Câmara vota MP que regulamenta entrada do Brasil na Covax Facility nesta quinta

Aliança global de imunização contra a Covid-19 é coordenada pela OMS

  • Por Jovem Pan
  • 17/12/2020 06h19 - Atualizado em 17/12/2020 06h21
EFE/EPA/WU HONGNesta quarta-feira, 16, o presidente Jair Bolsonaro disse que a situação no Brasil já está quase normalizada

A Câmara dos Deputado vota nesta quinta-feira, 17, a Medida Provisória que regulamenta a entrada do Brasil na Covax Facility, aliança global de imunização contra a Covid-19 coordenada pela Organização Mundial da Saúde.

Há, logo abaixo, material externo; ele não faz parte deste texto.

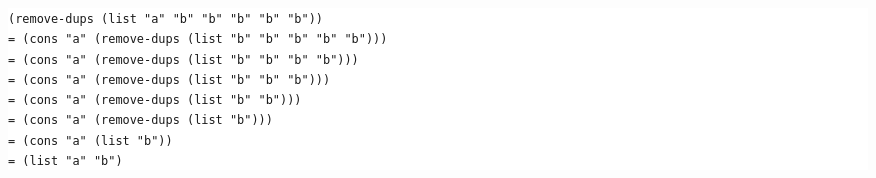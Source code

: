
 ```racket
(remove-dups (list "a" "b" "b" "b" "b" "b"))         
= (cons "a" (remove-dups (list "b" "b" "b" "b" "b")))
= (cons "a" (remove-dups (list "b" "b" "b" "b")))    
= (cons "a" (remove-dups (list "b" "b" "b")))        
= (cons "a" (remove-dups (list "b" "b")))            
= (cons "a" (remove-dups (list "b")))                
= (cons "a" (list "b"))                              
= (list "a" "b")                                     
```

O item do texto que prevê um termo de consentimento para autorizar a aplicação da vacina deverá ficar de fora. A questão ainda é incerta mesmo dentro do governo. O Ministério da Saúde diz agora que a medida não será necessária para vacinas com registro definitivo. Mas governadores foram informados que o contrato da pasta com a Pfizer prevê a assinatura do termo, isentando tanto o governo quanto a farmacêutica de responsabilidade por eventuais complicações.

Nos Estados Unidos, uma profissional da saúde do Alasca teve uma reação alérgica severa 10 minutos após receber o imunizante do laboratório, liberado em caráter emergencial. A mulher apresentou vermelhidão no corpo e falta de ar, foi medicada e passa bem. O médico virologista da Universidade Federal da Bahia, Gúbio Soares Campos, afirma que assinar um documento assumindo os riscos da vacina coloca em xeque a credibilidade do imunizante. Na América do Sul, o Chile e o Equador foram os primeiros países a aprovar a vacina da Pfizer. Após reunião com o ministro Eduardo Pazuello, o governador do Pará, Helder Barbalho, disse que o governo federal está próximo de assinar o contrato para compra da CoronaVac.

Nesta quarta-feira, 16, o presidente Jair Bolsonaro disse que a situação no Brasil já está quase normalizada. No mesmo dia, o país ultrapassou 7 milhões de infectados e voltou a registrar mais de 900 mortes. Ao todo, foram 936 óbitos confirmados em 24 horas — isso sem contar os dados de São Paulo, que encontrou falhas no sistema do Ministério da Saúde. Uma mulher de 41 anos, moradora do interior, é o primeiro caso de reinfeção confirmado no Estado. O novo diagnóstico veio 145 dias após o primeiro contágio e está relacionado a linhagens distintas do coronavírus.